=== SOURCE DATA ===
[Start of Attachment]
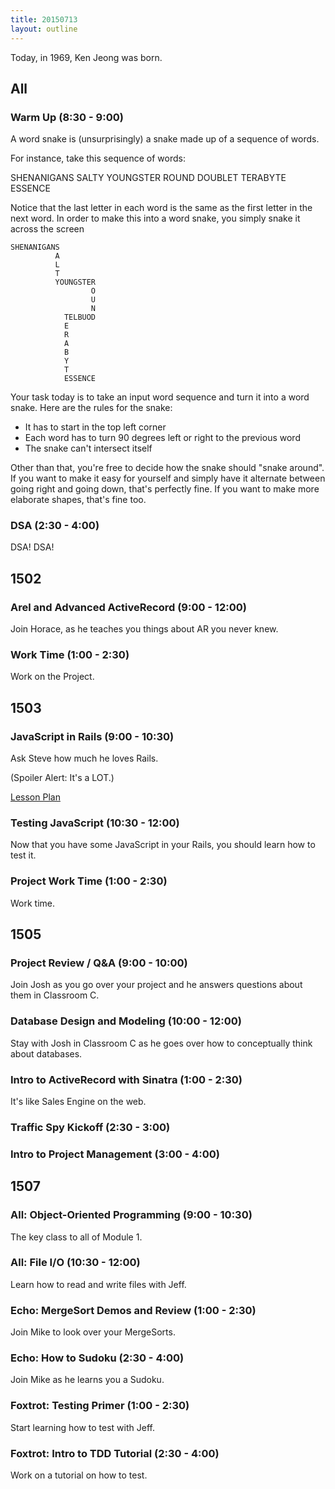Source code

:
 ```yaml
---
title: 20150713
layout: outline
---
```


Today, in 1969, Ken Jeong was born.

## All

### Warm Up (8:30 - 9:00)

A word snake is (unsurprisingly) a snake made up of a sequence of words.

For instance, take this sequence of words:

SHENANIGANS SALTY YOUNGSTER ROUND DOUBLET TERABYTE ESSENCE

Notice that the last letter in each word is the same as the first letter in the next word. In order to make this into a word snake, you simply snake it across the screen

```
SHENANIGANS        
          A        
          L        
          T        
          YOUNGSTER
                  O
                  U
                  N
            TELBUOD
            E      
            R      
            A      
            B      
            Y      
            T      
            ESSENCE
```

Your task today is to take an input word sequence and turn it into a word snake. Here are the rules for the snake:

* It has to start in the top left corner
* Each word has to turn 90 degrees left or right to the previous word
* The snake can't intersect itself

Other than that, you're free to decide how the snake should "snake around". If you want to make it easy for yourself and simply have it alternate between going right and going down, that's perfectly fine. If you want to make more elaborate shapes, that's fine too.


### DSA (2:30 - 4:00)

DSA! DSA!


## 1502 

### Arel and Advanced ActiveRecord (9:00 - 12:00)

Join Horace, as he teaches you things about AR you never knew.

### Work Time (1:00 - 2:30)

Work on the Project.


## 1503

### JavaScript in Rails (9:00 - 10:30)

Ask Steve how much he loves Rails.

(Spoiler Alert: It's a LOT.)

[Lesson Plan](https://github.com/turingschool/lesson_plans/blob/master/ruby_03-professional_rails_applications/javascript_in_rails.markdown)

### Testing JavaScript (10:30 - 12:00)

Now that you have some JavaScript in your Rails, you should learn how to test it.

### Project Work Time (1:00 - 2:30)

Work time.


## 1505

### Project Review / Q&A (9:00 - 10:00)

Join Josh as you go over your project and he answers questions about them in Classroom C.

### Database Design and Modeling (10:00 - 12:00)

Stay with Josh in Classroom C as he goes over how to conceptually think about databases.

### Intro to ActiveRecord with Sinatra (1:00 - 2:30)

It's like Sales Engine on the web.

### Traffic Spy Kickoff (2:30 - 3:00)


### Intro to Project Management (3:00 - 4:00)


## 1507

### All: Object-Oriented Programming (9:00 - 10:30)

The key class to all of Module 1.

### All: File I/O (10:30 - 12:00)

Learn how to read and write files with Jeff.

### Echo: MergeSort Demos and Review (1:00 - 2:30)

Join Mike to look over your MergeSorts.

### Echo: How to Sudoku (2:30 - 4:00)

Join Mike as he learns you a Sudoku.

### Foxtrot: Testing Primer (1:00 - 2:30)

Start learning how to test with Jeff.

### Foxtrot: Intro to TDD Tutorial (2:30 - 4:00)

Work on a tutorial on how to test.

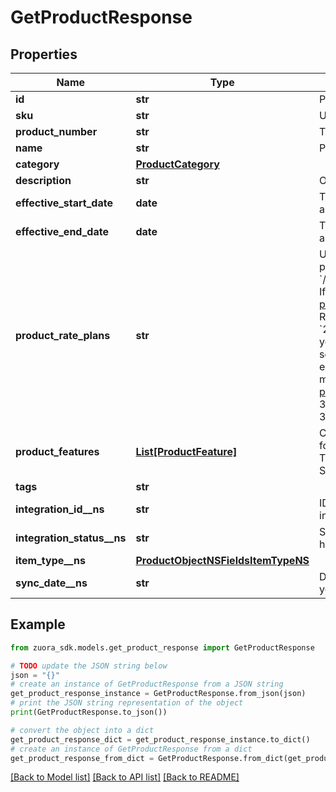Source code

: # GetProductResponse


## Properties

Name | Type | Description | Notes
------------ | ------------- | ------------- | -------------
**id** | **str** | Product ID.  | [optional] 
**sku** | **str** | Unique product SKU, up to 50 characters.  | [optional] 
**product_number** | **str** | The natural key of the product.  | [optional] 
**name** | **str** | Product name, up to 100 characters.  | [optional] 
**category** | [**ProductCategory**](ProductCategory.md) |  | [optional] 
**description** | **str** | Optional product description.  | [optional] 
**effective_start_date** | **date** | The date when the product becomes available and can be subscribed to, as &#x60;yyyy-mm-dd&#x60;.  | [optional] 
**effective_end_date** | **date** | The date when the product expires and cannot be subscribed to anymore, as &#x60;yyyy-mm-dd&#x60;.  | [optional] 
**product_rate_plans** | **str** | URL to retrieve information about all product rate plans of a specific product. For example, &#x60;/v1/rateplan/40289f466463d683016463ef8b7301a0/productRatePlan&#x60;. If you want to view the product rate plan details, call [List all product rate plans of a product](https://www.zuora.com/developer/api-references/api/operation/Get_ProductRatePlans) #FIXME with the returned URL.  This field is in Zuora REST API version control. If you set the &#x60;zuora-version&#x60; request header to &#x60;230.0&#x60; or later, the value of this field is a URL. Zuora recommends that you use the latest behavior to retrieve product information.  If you do not set the &#x60;zuora-version&#x60; request header or you set this header to &#x60;229.0&#x60; or earlier, the value of this field is an array of product rate plan details. For more information about the array, see the response body of [List all product rate plans of a product](https://www.zuora.com/developer/api-references/api/operation/Get_ProductRatePlans). **Note**: The array contains a maximum of 300 product rate plans. Additionally, across all product rate plans, at most 300 product rate plan charges are returned.  | [optional] 
**product_features** | [**List[ProductFeature]**](ProductFeature.md) | Container for one or more product features. Only available when the following settings are enabled: - The Entitlements feature in your tenant - The Enable Feature Specification in Product and Subscriptions setting in Settings &gt; Billing  | [optional] 
**tags** | **str** |  | [optional] 
**integration_id__ns** | **str** | ID of the corresponding object in NetSuite. Only available if you have installed the [Zuora Connector for NetSuite](https://www.zuora.com/connect/app/?appId&#x3D;265).  | [optional] 
**integration_status__ns** | **str** | Status of the product&#39;s synchronization with NetSuite. Only available if you have installed the [Zuora Connector for NetSuite](https://www.zuora.com/connect/app/?appId&#x3D;265).  | [optional] 
**item_type__ns** | [**ProductObjectNSFieldsItemTypeNS**](ProductObjectNSFieldsItemTypeNS.md) |  | [optional] 
**sync_date__ns** | **str** | Date when the product was synchronized with NetSuite. Only available if you have installed the [Zuora Connector for NetSuite](https://www.zuora.com/connect/app/?appId&#x3D;265).  | [optional] 

## Example

```python
from zuora_sdk.models.get_product_response import GetProductResponse

# TODO update the JSON string below
json = "{}"
# create an instance of GetProductResponse from a JSON string
get_product_response_instance = GetProductResponse.from_json(json)
# print the JSON string representation of the object
print(GetProductResponse.to_json())

# convert the object into a dict
get_product_response_dict = get_product_response_instance.to_dict()
# create an instance of GetProductResponse from a dict
get_product_response_from_dict = GetProductResponse.from_dict(get_product_response_dict)
```
[[Back to Model list]](../README.md#documentation-for-models) [[Back to API list]](../README.md#documentation-for-api-endpoints) [[Back to README]](../README.md)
[End of Attachment]
=== DIRECTIONS ===
Print exactly the lines above, between the one holding "product SKU, up" and the one holding "the product expires", inclusive, and nothing besides.

=== EXERCISE RESULT ===
**sku** | **str** | Unique product SKU, up to 50 characters.  | [optional] 
**product_number** | **str** | The natural key of the product.  | [optional] 
**name** | **str** | Product name, up to 100 characters.  | [optional] 
**category** | [**ProductCategory**](ProductCategory.md) |  | [optional] 
**description** | **str** | Optional product description.  | [optional] 
**effective_start_date** | **date** | The date when the product becomes available and can be subscribed to, as &#x60;yyyy-mm-dd&#x60;.  | [optional] 
**effective_end_date** | **date** | The date when the product expires and cannot be subscribed to anymore, as &#x60;yyyy-mm-dd&#x60;.  | [optional] 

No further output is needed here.